→ Task objective:
Copy out the lines below that hold the word "running".
Information: Begin
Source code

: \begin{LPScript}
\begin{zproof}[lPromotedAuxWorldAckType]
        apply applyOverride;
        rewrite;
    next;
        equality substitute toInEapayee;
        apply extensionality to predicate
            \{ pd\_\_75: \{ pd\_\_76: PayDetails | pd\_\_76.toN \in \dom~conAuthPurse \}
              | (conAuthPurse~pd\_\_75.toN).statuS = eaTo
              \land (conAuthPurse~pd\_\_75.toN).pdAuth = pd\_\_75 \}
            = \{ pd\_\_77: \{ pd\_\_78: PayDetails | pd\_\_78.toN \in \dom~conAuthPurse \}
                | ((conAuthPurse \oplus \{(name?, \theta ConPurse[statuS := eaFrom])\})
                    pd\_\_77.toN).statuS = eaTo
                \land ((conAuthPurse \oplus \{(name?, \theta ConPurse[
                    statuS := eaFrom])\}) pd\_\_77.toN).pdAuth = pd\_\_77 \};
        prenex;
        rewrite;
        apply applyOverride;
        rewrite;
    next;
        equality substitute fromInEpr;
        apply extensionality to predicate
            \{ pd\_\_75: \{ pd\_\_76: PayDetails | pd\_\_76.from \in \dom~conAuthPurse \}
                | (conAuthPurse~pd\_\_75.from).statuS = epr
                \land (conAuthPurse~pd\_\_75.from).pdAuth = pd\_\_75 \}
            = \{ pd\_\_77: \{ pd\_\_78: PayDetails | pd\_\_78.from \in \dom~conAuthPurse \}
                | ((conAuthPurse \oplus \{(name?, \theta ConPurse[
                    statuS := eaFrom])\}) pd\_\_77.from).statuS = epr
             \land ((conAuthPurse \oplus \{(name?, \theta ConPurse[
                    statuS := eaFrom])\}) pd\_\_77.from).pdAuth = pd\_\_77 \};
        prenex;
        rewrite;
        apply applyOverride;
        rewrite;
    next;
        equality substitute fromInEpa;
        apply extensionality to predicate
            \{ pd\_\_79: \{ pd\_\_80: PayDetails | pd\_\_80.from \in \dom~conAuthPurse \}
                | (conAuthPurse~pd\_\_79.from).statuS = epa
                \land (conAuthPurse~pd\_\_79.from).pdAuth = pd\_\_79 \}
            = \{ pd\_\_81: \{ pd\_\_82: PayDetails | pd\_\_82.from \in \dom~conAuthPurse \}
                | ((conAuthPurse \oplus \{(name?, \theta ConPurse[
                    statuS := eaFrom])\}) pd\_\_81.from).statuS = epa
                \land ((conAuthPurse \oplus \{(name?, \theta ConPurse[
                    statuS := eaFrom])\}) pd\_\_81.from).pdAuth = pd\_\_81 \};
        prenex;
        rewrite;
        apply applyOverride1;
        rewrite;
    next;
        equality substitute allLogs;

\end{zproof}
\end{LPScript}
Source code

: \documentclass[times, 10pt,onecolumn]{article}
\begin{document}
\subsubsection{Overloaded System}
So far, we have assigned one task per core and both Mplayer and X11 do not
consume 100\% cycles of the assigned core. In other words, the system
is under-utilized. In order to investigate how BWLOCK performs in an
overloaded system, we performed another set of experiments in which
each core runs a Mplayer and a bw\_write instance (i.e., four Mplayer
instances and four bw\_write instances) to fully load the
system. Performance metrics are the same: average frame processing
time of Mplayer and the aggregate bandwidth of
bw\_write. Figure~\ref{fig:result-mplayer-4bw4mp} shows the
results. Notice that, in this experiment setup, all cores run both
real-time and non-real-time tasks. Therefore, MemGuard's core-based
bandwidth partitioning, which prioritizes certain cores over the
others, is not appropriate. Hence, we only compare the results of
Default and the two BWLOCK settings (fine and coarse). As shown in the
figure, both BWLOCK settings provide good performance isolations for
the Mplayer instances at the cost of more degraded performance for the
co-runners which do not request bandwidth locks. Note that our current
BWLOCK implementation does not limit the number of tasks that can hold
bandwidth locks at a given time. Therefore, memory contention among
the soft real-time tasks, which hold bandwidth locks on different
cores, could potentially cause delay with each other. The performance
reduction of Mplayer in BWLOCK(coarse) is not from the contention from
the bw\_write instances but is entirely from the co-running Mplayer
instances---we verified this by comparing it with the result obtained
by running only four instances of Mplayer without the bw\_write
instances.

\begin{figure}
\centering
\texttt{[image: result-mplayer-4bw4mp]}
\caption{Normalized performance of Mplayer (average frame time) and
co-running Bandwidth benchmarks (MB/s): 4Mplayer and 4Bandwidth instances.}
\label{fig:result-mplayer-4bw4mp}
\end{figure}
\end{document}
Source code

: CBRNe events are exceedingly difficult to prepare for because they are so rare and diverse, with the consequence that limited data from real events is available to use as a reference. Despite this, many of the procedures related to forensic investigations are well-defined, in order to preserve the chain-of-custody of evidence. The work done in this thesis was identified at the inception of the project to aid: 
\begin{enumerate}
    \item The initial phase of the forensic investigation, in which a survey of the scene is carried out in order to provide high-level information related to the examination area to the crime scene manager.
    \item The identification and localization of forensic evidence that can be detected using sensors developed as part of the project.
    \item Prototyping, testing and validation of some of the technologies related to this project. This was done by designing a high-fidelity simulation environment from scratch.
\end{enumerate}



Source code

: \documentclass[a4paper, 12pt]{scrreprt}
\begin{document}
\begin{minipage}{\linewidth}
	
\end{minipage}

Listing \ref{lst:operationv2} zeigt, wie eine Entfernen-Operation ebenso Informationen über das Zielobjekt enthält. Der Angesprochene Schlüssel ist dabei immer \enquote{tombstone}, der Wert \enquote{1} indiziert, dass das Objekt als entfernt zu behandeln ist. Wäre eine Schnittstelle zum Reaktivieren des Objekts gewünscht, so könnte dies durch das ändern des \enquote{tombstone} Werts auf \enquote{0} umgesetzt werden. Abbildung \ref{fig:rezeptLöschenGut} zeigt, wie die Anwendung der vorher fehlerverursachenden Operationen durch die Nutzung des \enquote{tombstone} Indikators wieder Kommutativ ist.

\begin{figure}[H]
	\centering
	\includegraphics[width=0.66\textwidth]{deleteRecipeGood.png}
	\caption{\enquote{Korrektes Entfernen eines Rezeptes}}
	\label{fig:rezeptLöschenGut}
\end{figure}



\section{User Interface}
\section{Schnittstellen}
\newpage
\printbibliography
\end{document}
Information: End
→ Result of this exercise:
the bw\_write instances but is entirely from the co-running Mplayer
by running only four instances of Mplayer without the bw\_write
co-running Bandwidth benchmarks (MB/s): 4Mplayer and 4Bandwidth instances.}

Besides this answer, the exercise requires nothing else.